_Work order:_
Look for the word "must" in the entries and copy each line where it appears.

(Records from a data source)
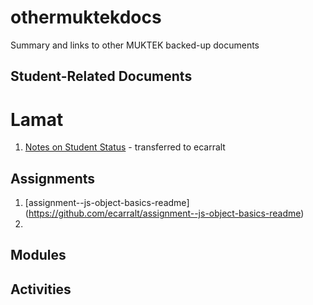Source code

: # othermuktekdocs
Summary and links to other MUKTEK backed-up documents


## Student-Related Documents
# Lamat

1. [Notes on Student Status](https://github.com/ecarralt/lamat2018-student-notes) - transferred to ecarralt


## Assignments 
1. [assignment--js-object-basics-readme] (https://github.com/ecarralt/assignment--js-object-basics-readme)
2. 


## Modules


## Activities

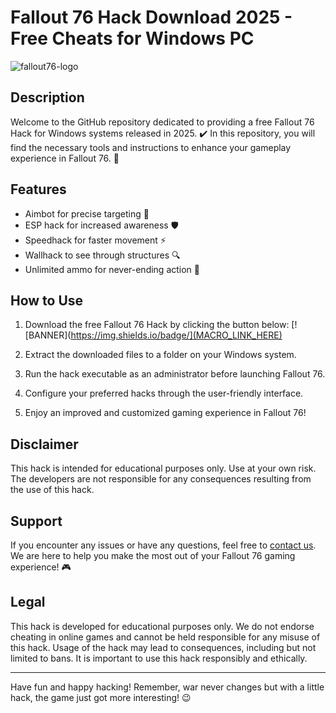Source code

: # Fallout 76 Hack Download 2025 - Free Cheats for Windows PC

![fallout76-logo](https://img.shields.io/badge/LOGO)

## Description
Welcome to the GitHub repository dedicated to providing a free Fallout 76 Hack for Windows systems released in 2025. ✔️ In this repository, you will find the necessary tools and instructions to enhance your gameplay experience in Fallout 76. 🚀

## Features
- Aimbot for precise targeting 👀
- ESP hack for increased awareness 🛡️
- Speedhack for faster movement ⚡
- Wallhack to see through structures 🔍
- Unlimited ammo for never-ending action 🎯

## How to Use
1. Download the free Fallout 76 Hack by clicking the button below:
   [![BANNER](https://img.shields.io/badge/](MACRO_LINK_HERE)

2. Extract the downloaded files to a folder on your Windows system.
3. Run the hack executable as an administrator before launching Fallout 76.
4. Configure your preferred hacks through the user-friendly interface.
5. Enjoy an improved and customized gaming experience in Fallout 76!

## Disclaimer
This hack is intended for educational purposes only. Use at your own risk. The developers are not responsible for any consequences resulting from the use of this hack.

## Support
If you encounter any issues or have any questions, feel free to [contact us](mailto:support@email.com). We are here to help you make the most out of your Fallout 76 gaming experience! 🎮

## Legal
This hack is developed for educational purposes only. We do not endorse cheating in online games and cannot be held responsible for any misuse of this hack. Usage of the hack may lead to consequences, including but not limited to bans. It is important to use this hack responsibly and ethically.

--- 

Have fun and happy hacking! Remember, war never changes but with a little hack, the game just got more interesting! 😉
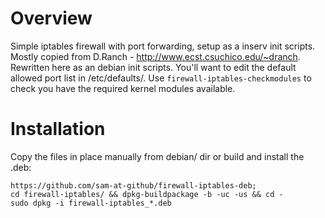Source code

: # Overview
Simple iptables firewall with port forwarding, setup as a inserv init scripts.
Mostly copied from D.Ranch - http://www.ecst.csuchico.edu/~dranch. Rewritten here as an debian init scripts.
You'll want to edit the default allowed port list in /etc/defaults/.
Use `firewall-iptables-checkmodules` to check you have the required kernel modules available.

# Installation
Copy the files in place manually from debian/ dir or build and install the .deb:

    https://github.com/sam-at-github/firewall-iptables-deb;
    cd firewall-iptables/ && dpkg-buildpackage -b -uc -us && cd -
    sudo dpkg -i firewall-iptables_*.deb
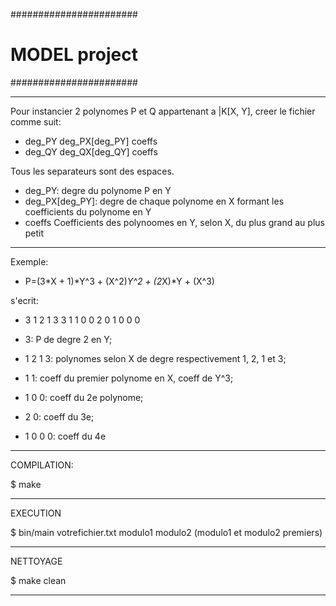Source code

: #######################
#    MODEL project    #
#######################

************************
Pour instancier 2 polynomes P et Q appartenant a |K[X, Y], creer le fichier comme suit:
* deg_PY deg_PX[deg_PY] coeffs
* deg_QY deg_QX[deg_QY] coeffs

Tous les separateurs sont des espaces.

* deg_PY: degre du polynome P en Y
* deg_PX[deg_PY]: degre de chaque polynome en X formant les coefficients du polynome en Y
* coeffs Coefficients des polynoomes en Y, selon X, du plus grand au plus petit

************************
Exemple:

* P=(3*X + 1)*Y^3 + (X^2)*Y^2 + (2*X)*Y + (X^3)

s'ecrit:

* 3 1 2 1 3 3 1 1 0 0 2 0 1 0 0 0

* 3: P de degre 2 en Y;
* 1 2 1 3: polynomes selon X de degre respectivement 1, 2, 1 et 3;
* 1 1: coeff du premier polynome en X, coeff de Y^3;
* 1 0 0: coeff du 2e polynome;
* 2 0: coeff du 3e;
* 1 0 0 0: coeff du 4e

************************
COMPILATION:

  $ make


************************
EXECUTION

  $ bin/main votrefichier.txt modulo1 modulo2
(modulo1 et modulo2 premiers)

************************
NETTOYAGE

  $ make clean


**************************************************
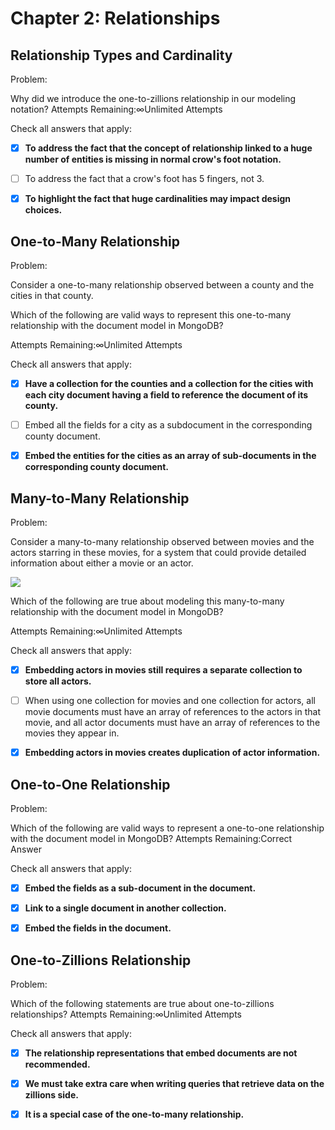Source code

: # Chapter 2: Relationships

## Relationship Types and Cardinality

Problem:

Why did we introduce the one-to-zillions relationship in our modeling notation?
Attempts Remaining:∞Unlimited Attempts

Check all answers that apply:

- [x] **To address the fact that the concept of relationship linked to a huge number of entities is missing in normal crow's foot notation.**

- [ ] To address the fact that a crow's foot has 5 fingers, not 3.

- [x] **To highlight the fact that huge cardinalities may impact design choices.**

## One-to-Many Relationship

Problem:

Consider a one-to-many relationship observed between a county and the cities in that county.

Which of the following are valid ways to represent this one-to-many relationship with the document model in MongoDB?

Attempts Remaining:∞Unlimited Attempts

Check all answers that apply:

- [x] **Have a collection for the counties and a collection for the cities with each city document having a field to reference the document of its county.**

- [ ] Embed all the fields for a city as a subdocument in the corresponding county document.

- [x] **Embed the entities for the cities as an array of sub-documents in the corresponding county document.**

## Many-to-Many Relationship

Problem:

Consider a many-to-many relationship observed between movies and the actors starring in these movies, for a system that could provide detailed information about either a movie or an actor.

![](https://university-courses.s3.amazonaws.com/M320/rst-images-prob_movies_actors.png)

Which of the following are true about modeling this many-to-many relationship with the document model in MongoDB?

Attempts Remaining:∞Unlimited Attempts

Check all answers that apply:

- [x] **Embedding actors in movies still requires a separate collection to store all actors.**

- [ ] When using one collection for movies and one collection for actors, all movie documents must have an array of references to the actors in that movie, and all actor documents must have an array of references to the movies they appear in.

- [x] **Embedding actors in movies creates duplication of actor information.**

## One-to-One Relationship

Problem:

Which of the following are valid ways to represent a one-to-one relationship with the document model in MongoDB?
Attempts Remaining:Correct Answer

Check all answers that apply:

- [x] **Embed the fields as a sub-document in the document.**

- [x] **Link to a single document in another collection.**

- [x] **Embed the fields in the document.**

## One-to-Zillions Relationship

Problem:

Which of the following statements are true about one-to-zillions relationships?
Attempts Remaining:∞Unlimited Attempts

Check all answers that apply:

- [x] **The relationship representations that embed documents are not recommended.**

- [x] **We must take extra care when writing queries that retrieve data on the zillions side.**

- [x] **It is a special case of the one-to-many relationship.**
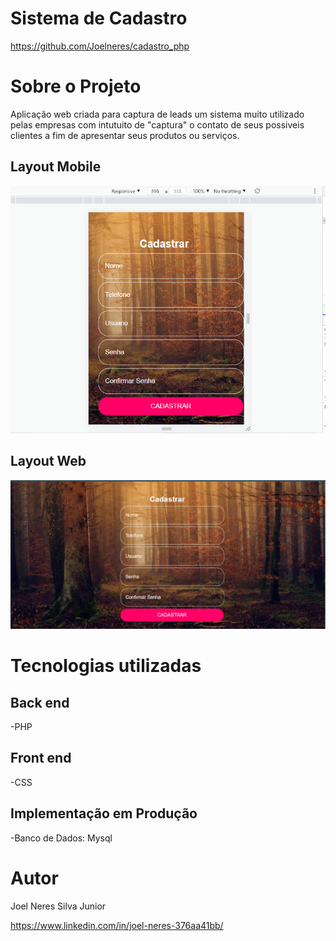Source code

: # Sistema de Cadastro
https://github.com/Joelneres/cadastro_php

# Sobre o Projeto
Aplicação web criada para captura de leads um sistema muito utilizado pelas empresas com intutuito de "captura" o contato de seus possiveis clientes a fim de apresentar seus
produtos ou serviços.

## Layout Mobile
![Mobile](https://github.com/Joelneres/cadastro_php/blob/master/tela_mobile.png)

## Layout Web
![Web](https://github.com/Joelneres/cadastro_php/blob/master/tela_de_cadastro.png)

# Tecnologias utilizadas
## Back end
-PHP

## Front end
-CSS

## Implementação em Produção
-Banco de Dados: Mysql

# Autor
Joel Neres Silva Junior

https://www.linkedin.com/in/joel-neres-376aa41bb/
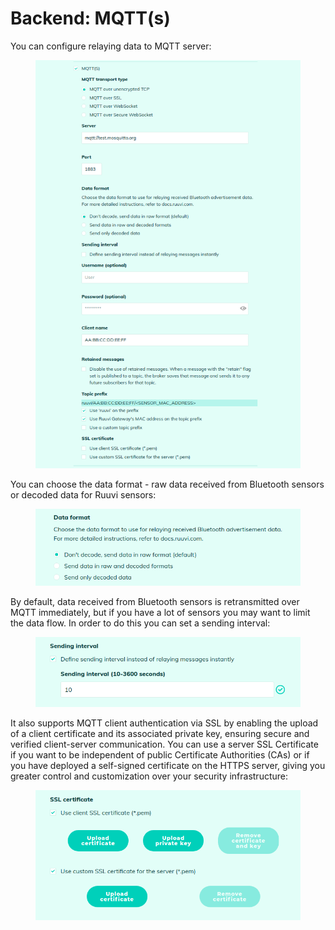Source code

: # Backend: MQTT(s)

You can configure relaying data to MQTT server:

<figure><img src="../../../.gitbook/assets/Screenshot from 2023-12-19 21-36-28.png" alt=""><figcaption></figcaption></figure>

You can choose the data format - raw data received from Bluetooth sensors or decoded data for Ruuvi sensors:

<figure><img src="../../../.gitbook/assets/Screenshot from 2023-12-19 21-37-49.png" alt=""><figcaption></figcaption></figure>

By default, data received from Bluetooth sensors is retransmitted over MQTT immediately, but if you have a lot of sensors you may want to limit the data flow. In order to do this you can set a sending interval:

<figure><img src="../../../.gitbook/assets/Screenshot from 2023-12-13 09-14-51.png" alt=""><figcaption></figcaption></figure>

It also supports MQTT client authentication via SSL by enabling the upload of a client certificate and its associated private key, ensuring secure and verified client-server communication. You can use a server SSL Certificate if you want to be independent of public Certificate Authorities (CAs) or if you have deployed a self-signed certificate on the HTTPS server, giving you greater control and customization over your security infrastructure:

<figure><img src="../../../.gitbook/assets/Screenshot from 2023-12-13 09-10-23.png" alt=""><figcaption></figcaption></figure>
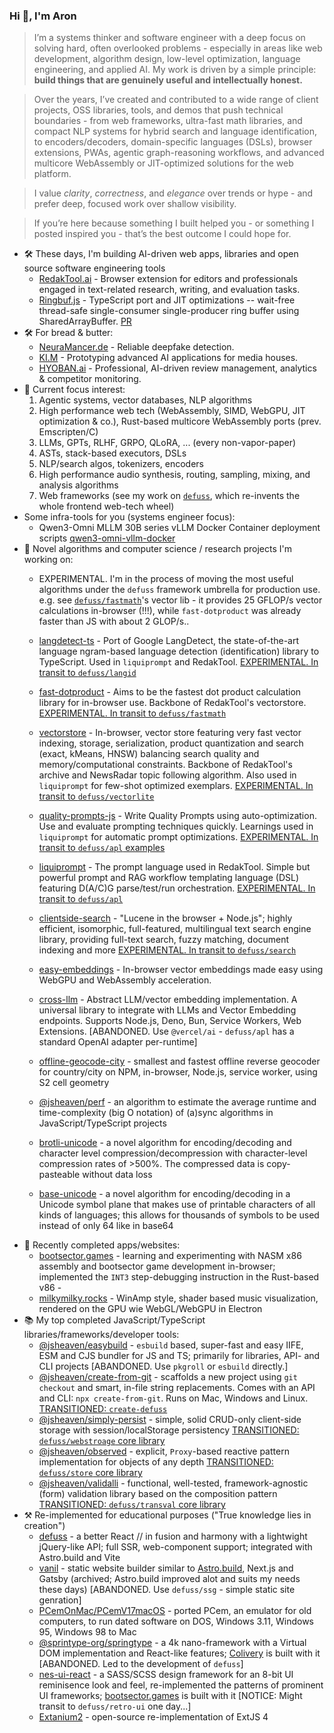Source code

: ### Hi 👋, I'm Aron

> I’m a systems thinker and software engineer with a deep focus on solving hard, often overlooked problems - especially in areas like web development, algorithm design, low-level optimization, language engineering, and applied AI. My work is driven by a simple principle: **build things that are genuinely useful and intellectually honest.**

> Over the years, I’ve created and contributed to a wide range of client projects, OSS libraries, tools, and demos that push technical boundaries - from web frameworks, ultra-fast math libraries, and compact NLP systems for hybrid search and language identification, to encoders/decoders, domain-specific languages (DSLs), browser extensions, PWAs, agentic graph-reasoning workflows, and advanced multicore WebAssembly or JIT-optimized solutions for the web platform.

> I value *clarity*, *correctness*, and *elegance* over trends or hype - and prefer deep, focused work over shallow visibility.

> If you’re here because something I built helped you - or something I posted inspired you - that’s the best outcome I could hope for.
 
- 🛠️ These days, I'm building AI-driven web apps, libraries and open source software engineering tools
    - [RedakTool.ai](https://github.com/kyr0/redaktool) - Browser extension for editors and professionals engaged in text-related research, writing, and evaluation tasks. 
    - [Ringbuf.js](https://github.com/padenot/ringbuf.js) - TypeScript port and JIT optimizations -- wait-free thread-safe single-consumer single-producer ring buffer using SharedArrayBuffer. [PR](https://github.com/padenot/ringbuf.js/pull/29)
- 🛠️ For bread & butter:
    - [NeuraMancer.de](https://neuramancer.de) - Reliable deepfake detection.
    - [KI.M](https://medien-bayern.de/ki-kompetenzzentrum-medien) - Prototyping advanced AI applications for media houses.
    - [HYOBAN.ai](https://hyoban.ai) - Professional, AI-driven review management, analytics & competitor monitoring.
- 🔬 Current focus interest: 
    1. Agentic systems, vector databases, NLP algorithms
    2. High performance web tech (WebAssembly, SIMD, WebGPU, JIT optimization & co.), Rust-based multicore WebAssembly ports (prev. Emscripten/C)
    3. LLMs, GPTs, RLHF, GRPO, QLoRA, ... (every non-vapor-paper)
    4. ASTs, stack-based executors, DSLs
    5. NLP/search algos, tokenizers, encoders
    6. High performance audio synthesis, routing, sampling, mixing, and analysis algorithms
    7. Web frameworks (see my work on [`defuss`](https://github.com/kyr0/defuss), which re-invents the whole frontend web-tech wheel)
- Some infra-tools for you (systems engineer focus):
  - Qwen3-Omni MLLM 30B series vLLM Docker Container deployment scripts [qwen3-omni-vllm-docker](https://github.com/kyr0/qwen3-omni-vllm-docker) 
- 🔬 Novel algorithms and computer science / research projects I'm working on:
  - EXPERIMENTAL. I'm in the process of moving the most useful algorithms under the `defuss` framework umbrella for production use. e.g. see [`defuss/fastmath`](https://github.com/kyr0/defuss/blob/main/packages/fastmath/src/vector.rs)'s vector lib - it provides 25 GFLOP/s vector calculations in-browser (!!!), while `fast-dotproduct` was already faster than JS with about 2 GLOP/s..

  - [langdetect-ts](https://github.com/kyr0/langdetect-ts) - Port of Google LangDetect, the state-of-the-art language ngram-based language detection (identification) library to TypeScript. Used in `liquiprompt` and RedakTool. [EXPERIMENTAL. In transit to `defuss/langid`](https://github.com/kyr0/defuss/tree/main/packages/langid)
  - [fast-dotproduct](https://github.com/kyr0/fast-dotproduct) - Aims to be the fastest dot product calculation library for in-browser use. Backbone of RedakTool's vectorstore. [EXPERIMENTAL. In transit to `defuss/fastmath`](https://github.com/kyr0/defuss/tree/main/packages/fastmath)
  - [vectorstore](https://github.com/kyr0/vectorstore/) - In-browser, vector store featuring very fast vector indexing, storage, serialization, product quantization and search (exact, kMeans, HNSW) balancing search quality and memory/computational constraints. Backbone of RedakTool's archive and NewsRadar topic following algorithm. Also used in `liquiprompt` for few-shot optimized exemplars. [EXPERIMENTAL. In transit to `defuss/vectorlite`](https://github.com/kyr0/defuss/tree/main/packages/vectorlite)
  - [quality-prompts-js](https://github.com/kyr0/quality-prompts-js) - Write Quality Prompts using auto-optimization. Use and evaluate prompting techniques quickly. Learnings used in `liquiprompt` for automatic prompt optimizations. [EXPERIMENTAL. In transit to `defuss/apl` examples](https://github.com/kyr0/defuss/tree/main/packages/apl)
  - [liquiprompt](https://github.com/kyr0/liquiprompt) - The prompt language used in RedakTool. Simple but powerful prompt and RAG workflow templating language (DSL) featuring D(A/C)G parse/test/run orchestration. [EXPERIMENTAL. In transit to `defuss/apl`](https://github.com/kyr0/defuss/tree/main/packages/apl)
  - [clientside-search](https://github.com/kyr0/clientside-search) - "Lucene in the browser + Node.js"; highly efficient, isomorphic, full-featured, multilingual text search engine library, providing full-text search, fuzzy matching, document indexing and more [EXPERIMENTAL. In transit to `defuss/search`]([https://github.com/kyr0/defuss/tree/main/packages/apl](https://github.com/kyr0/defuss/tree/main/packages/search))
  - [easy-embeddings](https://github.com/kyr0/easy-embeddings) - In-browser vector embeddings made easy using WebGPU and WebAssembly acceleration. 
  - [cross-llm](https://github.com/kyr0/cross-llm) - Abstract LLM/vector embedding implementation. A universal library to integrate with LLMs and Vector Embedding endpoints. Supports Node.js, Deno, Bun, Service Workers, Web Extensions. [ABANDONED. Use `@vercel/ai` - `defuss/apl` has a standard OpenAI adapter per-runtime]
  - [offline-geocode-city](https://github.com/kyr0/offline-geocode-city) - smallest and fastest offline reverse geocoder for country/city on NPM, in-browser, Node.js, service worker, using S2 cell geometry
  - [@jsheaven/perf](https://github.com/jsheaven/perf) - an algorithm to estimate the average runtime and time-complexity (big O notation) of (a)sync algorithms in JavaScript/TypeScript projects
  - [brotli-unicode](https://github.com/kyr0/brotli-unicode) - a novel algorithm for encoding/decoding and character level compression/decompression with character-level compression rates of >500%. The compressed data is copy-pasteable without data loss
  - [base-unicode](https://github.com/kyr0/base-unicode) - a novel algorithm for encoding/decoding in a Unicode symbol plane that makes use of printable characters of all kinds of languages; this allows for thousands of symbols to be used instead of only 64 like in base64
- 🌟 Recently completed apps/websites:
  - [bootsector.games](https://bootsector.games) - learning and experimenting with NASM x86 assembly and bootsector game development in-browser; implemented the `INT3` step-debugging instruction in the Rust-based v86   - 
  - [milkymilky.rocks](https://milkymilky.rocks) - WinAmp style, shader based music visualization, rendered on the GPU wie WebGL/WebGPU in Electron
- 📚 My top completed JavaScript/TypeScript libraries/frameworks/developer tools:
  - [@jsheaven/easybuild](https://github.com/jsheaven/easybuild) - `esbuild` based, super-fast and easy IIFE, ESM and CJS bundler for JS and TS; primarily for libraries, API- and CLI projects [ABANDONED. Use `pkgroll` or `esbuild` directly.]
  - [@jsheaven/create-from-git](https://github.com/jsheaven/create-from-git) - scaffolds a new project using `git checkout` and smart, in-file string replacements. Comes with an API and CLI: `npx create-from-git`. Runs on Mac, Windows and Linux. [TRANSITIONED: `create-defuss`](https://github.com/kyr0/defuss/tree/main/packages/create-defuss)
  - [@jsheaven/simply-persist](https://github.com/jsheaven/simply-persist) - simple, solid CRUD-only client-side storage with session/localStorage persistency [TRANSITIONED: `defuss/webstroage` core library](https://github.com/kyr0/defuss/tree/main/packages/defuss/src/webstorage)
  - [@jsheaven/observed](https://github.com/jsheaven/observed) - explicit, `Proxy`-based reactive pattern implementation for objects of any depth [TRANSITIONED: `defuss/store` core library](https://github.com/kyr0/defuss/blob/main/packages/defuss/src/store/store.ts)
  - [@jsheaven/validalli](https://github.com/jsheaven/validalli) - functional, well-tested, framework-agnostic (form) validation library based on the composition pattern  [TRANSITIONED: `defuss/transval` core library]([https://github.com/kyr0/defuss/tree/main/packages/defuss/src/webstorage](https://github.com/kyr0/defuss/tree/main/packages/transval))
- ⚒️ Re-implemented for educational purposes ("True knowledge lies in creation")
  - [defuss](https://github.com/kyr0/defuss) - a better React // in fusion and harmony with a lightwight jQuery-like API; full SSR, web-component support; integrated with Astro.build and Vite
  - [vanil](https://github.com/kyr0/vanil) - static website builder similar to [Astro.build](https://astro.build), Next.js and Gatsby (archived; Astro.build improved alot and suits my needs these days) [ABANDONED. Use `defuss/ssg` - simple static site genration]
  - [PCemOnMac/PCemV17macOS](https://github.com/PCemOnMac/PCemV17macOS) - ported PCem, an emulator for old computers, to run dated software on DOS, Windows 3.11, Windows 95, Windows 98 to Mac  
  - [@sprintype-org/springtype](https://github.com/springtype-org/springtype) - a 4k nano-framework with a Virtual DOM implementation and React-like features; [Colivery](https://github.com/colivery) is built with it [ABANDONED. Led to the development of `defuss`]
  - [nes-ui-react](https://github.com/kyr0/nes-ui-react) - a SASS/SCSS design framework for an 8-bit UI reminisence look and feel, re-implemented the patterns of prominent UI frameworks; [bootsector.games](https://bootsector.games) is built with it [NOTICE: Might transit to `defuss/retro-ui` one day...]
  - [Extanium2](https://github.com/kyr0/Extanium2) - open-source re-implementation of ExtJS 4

_Finished task:_
- [ ] When using one collection for movies and one collection for actors, all movie documents must have an array of references to the actors in that movie, and all actor documents must have an array of references to the movies they appear in.
- [x] **We must take extra care when writing queries that retrieve data on the zillions side.**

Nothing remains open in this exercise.